TASK :: Starting with the first line and ending with the last, transcribe the data exactly.

(Saved entries)
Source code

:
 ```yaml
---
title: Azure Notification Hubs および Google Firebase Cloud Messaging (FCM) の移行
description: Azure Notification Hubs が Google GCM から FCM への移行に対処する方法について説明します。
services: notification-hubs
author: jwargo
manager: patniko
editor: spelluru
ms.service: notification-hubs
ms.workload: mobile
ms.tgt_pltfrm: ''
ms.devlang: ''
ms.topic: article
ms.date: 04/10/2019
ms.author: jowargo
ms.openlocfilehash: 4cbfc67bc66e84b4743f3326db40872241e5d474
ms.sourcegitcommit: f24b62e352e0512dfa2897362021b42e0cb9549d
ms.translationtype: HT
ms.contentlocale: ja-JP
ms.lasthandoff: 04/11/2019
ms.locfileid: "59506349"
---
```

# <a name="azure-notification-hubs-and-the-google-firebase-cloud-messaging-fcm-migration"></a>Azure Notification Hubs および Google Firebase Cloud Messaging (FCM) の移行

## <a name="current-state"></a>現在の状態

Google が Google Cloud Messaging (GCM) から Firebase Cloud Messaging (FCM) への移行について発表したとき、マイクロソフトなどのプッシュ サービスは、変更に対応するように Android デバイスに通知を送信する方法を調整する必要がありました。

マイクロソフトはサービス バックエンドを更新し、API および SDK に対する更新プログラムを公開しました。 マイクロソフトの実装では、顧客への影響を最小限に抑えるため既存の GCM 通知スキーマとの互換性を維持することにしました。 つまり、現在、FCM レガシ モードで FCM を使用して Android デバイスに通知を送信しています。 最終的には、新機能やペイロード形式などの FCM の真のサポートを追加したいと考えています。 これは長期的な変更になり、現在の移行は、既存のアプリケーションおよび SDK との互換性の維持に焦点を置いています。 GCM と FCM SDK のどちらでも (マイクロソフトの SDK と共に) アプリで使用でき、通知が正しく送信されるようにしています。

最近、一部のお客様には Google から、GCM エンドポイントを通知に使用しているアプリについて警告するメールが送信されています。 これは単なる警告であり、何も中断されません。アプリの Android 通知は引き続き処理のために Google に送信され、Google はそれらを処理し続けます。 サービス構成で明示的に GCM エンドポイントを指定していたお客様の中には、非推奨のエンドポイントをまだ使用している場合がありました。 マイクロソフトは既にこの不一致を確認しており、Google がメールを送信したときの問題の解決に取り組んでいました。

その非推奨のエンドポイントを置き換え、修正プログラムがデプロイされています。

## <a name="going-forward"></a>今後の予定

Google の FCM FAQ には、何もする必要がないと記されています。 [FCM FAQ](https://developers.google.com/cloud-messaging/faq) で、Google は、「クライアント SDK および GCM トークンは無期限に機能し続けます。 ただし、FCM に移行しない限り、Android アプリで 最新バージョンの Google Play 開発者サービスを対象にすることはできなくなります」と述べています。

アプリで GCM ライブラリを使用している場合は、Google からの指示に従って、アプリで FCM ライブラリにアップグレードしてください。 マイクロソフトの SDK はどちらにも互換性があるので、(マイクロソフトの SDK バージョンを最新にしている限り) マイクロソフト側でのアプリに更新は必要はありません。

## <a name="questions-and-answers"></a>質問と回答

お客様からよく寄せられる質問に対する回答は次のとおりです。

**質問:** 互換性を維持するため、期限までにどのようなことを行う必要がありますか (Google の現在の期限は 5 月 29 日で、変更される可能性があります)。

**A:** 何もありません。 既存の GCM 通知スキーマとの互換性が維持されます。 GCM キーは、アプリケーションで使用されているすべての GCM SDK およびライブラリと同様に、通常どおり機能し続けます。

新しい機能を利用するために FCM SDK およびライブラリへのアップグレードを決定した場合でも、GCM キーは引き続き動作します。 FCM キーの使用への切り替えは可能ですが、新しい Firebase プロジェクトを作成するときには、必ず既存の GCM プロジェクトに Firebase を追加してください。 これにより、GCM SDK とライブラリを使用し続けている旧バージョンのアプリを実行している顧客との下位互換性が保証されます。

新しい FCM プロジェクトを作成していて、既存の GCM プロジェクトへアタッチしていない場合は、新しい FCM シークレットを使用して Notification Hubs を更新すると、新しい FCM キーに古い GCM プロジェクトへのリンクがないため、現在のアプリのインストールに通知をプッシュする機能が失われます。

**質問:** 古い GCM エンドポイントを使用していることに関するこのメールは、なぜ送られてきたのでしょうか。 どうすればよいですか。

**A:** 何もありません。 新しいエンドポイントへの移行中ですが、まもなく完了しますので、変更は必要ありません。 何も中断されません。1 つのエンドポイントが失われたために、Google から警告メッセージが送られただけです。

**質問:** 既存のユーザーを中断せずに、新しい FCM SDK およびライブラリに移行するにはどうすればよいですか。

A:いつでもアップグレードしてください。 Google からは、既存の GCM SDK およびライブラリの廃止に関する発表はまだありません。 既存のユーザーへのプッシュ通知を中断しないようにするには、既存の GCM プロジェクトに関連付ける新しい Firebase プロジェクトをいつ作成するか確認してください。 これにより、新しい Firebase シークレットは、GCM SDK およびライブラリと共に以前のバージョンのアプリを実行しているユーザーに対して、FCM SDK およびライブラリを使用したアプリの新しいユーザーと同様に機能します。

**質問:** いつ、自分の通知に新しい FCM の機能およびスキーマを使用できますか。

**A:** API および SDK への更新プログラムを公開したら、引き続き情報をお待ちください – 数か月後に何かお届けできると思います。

WRITTEN REPLY ::
Source code

:
 ```yaml
---
title: Azure Notification Hubs および Google Firebase Cloud Messaging (FCM) の移行
description: Azure Notification Hubs が Google GCM から FCM への移行に対処する方法について説明します。
services: notification-hubs
author: jwargo
manager: patniko
editor: spelluru
ms.service: notification-hubs
ms.workload: mobile
ms.tgt_pltfrm: ''
ms.devlang: ''
ms.topic: article
ms.date: 04/10/2019
ms.author: jowargo
ms.openlocfilehash: 4cbfc67bc66e84b4743f3326db40872241e5d474
ms.sourcegitcommit: f24b62e352e0512dfa2897362021b42e0cb9549d
ms.translationtype: HT
ms.contentlocale: ja-JP
ms.lasthandoff: 04/11/2019
ms.locfileid: "59506349"
---
```

# <a name="azure-notification-hubs-and-the-google-firebase-cloud-messaging-fcm-migration"></a>Azure Notification Hubs および Google Firebase Cloud Messaging (FCM) の移行

## <a name="current-state"></a>現在の状態

Google が Google Cloud Messaging (GCM) から Firebase Cloud Messaging (FCM) への移行について発表したとき、マイクロソフトなどのプッシュ サービスは、変更に対応するように Android デバイスに通知を送信する方法を調整する必要がありました。

マイクロソフトはサービス バックエンドを更新し、API および SDK に対する更新プログラムを公開しました。 マイクロソフトの実装では、顧客への影響を最小限に抑えるため既存の GCM 通知スキーマとの互換性を維持することにしました。 つまり、現在、FCM レガシ モードで FCM を使用して Android デバイスに通知を送信しています。 最終的には、新機能やペイロード形式などの FCM の真のサポートを追加したいと考えています。 これは長期的な変更になり、現在の移行は、既存のアプリケーションおよび SDK との互換性の維持に焦点を置いています。 GCM と FCM SDK のどちらでも (マイクロソフトの SDK と共に) アプリで使用でき、通知が正しく送信されるようにしています。

最近、一部のお客様には Google から、GCM エンドポイントを通知に使用しているアプリについて警告するメールが送信されています。 これは単なる警告であり、何も中断されません。アプリの Android 通知は引き続き処理のために Google に送信され、Google はそれらを処理し続けます。 サービス構成で明示的に GCM エンドポイントを指定していたお客様の中には、非推奨のエンドポイントをまだ使用している場合がありました。 マイクロソフトは既にこの不一致を確認しており、Google がメールを送信したときの問題の解決に取り組んでいました。

その非推奨のエンドポイントを置き換え、修正プログラムがデプロイされています。

## <a name="going-forward"></a>今後の予定

Google の FCM FAQ には、何もする必要がないと記されています。 [FCM FAQ](https://developers.google.com/cloud-messaging/faq) で、Google は、「クライアント SDK および GCM トークンは無期限に機能し続けます。 ただし、FCM に移行しない限り、Android アプリで 最新バージョンの Google Play 開発者サービスを対象にすることはできなくなります」と述べています。

アプリで GCM ライブラリを使用している場合は、Google からの指示に従って、アプリで FCM ライブラリにアップグレードしてください。 マイクロソフトの SDK はどちらにも互換性があるので、(マイクロソフトの SDK バージョンを最新にしている限り) マイクロソフト側でのアプリに更新は必要はありません。

## <a name="questions-and-answers"></a>質問と回答

お客様からよく寄せられる質問に対する回答は次のとおりです。

**質問:** 互換性を維持するため、期限までにどのようなことを行う必要がありますか (Google の現在の期限は 5 月 29 日で、変更される可能性があります)。

**A:** 何もありません。 既存の GCM 通知スキーマとの互換性が維持されます。 GCM キーは、アプリケーションで使用されているすべての GCM SDK およびライブラリと同様に、通常どおり機能し続けます。

新しい機能を利用するために FCM SDK およびライブラリへのアップグレードを決定した場合でも、GCM キーは引き続き動作します。 FCM キーの使用への切り替えは可能ですが、新しい Firebase プロジェクトを作成するときには、必ず既存の GCM プロジェクトに Firebase を追加してください。 これにより、GCM SDK とライブラリを使用し続けている旧バージョンのアプリを実行している顧客との下位互換性が保証されます。

新しい FCM プロジェクトを作成していて、既存の GCM プロジェクトへアタッチしていない場合は、新しい FCM シークレットを使用して Notification Hubs を更新すると、新しい FCM キーに古い GCM プロジェクトへのリンクがないため、現在のアプリのインストールに通知をプッシュする機能が失われます。

**質問:** 古い GCM エンドポイントを使用していることに関するこのメールは、なぜ送られてきたのでしょうか。 どうすればよいですか。

**A:** 何もありません。 新しいエンドポイントへの移行中ですが、まもなく完了しますので、変更は必要ありません。 何も中断されません。1 つのエンドポイントが失われたために、Google から警告メッセージが送られただけです。

**質問:** 既存のユーザーを中断せずに、新しい FCM SDK およびライブラリに移行するにはどうすればよいですか。

A:いつでもアップグレードしてください。 Google からは、既存の GCM SDK およびライブラリの廃止に関する発表はまだありません。 既存のユーザーへのプッシュ通知を中断しないようにするには、既存の GCM プロジェクトに関連付ける新しい Firebase プロジェクトをいつ作成するか確認してください。 これにより、新しい Firebase シークレットは、GCM SDK およびライブラリと共に以前のバージョンのアプリを実行しているユーザーに対して、FCM SDK およびライブラリを使用したアプリの新しいユーザーと同様に機能します。

**質問:** いつ、自分の通知に新しい FCM の機能およびスキーマを使用できますか。

**A:** API および SDK への更新プログラムを公開したら、引き続き情報をお待ちください – 数か月後に何かお届けできると思います。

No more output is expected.